Vice-chanceler venezuelano diz que resultado deixa lições para o governo.

CARACAS. O vice-ministro das Relações Exteriores da Venezuela, Vladimir Villegas, afirma haver no seio do chavismo um "silêncio hipócrita" que prejudica o movimento, principalmente o presidente Hugo Chávez, que não ouve as críticas necessárias de seus aliados. Correndo o risco de ser vítima de um expurgo, Villegas fala sobre suas reflexões e faz duras críticas à campanha do "não" à reforma da Constituição, derrotada no referendo do último domingo.

Antonio Fernández Nays

El NACIONAL: Qual a primeira leitura do processo de domingo?

VLADIMIR VILLEGAS: Em primeiro lugar ficou claro que temos um poder eleitoral que funciona. Talvez tenha demorado um pouco, mas mostrou que pode refletir a mensagem do eleitor. É uma grande lição para a oposição. E deixa também para nós algumas lições.

Que lições ficaram para o chavismo?

VILLEGAS: Em princípio, que não se pode subestimar a dissidência interna, o debate de idéias. Tem que haver no chavismo a reflexão necessária para se encontrar o caminho da crítica. Nos causa mais danos o silêncio hipócrita do que a crítica.

Qual o principal motivo da derrota da proposta de reforma constitucional?

VILLEGAS: Não foram digeridos os conteúdos, não soubemos vender o modelo socialista. As pessoas associaram a proposta ao negativo. Mostrou-se que a sociedade não está madura para o socialismo.

Ou para o socialismo do século XXI?

VILLEGAS: É que não se pode propor à sociedade um modelo que está em discussão. O chavismo em bloco não se mobilizou para isso, e isso é grave, não por um rechaço ideológico. O outro elemento é o voto do castigo, pelo que vimos, muita gente cega pelo poder, sobretudo governadores e prefeitos. Quisemos meter muito o pé no acelerador da reforma. Daqui pra frente essa será uma reflexão coletiva, sem que se busquem bodes expiatórios, mas cada um sabe a responsabilidade que tem. Se houvesse espaços internos para para a discussão, muitas coisas teriam mudado.

Se não souberam vender o modelo socialista, se trata também de um problema de comunicação?

VILLEGAS: Há que levar em conta que fomos submetidos a uma batalha midiática e a perdemos, não soubemos expor nossos pontos. Essa é parte da discussão que deve acontecer, porque nós mesmos não temos tudo muito claro, há muitas visões de socialismo que não abordamos.

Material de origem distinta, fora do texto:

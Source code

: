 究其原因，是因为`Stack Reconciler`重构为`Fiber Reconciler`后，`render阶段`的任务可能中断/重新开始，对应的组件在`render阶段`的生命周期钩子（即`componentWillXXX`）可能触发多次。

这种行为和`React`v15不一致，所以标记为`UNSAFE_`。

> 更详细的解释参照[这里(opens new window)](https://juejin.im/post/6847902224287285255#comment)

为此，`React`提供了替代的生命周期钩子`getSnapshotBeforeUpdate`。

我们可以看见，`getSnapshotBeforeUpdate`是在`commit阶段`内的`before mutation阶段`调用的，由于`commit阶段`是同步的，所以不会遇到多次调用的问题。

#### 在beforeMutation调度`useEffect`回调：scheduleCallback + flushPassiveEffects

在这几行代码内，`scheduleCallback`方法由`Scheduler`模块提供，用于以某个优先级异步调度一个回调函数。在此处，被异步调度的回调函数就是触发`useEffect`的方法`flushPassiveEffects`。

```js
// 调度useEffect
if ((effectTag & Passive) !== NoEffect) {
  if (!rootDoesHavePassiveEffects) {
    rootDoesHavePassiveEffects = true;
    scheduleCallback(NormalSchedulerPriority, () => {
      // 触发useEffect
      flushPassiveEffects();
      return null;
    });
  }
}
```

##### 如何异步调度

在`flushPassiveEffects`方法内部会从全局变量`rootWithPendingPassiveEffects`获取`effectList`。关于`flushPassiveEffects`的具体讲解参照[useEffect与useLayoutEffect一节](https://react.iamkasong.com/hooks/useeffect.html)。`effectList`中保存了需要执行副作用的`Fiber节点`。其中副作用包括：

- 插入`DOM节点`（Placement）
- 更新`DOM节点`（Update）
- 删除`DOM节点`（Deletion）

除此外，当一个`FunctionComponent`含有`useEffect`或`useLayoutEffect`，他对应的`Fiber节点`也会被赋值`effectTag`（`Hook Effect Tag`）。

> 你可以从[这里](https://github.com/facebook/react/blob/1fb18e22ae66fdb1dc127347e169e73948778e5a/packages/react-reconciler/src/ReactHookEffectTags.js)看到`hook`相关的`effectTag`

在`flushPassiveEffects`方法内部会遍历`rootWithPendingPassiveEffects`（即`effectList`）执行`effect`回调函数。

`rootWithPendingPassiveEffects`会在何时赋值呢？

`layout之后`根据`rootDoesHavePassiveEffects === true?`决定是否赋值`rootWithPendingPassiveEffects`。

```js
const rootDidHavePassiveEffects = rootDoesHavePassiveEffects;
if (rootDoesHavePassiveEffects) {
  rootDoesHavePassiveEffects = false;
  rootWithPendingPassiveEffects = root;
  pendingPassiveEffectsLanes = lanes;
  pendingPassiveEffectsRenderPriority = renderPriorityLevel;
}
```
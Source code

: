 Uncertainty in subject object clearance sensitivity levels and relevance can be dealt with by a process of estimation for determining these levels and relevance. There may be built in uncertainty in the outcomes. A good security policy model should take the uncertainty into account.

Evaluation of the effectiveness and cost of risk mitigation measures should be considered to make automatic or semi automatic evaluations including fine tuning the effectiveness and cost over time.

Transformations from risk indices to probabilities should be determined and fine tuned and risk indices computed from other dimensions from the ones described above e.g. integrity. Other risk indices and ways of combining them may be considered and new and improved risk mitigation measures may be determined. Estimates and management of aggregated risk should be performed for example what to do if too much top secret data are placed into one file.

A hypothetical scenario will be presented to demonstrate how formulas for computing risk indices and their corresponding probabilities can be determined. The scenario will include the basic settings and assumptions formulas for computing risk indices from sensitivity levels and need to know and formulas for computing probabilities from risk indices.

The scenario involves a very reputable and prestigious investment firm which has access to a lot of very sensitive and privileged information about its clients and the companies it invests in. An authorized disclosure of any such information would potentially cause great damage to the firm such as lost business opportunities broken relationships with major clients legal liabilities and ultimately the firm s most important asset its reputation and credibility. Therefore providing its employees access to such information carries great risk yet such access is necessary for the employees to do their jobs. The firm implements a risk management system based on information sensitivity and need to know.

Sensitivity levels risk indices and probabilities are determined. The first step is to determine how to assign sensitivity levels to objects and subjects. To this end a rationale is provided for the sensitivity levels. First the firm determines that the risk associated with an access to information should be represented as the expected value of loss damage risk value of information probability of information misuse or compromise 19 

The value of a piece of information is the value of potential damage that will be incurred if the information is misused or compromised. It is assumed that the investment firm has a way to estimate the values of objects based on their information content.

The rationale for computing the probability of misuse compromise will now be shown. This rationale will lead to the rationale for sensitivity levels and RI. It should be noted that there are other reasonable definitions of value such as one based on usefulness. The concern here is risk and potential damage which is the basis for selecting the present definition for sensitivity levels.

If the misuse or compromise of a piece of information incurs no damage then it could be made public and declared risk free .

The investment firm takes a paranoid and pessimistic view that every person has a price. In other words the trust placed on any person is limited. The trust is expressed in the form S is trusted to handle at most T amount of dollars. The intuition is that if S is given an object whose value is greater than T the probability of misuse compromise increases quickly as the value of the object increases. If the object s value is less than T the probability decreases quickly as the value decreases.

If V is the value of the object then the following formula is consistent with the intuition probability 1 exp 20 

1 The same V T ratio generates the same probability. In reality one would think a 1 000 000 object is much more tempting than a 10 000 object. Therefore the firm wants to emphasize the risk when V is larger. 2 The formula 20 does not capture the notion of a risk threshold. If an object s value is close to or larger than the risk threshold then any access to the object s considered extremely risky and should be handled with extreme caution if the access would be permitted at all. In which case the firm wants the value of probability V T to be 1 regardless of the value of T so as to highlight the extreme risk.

Se discute algo no chavismo?

VILLEGAS: Isso de que aqui não se discute nada deveria terminar. Nós, como revolucionários, temos muitas coisas a discutir. Chávez tem que entender que a reflexão é de todos. Ele tem que escutar nossas reflexões. O presidente precisa estar acompanhado de pessoas que lhe digam as coisas.

Mas ele não escuta...

VILLEGAS: Sim, não escuta, esse é outro problema. Ele precisa ter um alto comando político.

E ele não tem?

VILLEGAS: Não estou certo de que tenha.

Há muita prepotência no chavismo.

VILLEGAS: E na oposição também. Se fazem uma leitura incorreta dessa vitória, podem chegar a conclusões equivocadas. A oposição continua sendo uma força importante, mas deve resolver suas contradições internas e não pode mandar uma mensagem de prepotência. A derrota se deveu basicamente à desmobilização do chavismo.

A oposição cresceu um pouco, com os votos dos chavistas inconformados...

VILLEGAS: Temos que chegar aos setores médios da população e governar para eles. Não há quatro milhões de oligarcas, como disse Fidel Castro. Tudo isso tem que ser conversado. É preciso que essas observações sejam entendidas sem preconceito.

O senhor está se expondo com essa declaração?

VILLEGAS: Bem, camarada, alguém tem que dizer isso. O "tremendismo" não nos ajuda nem é bom. Não podemos conviver com o ódio.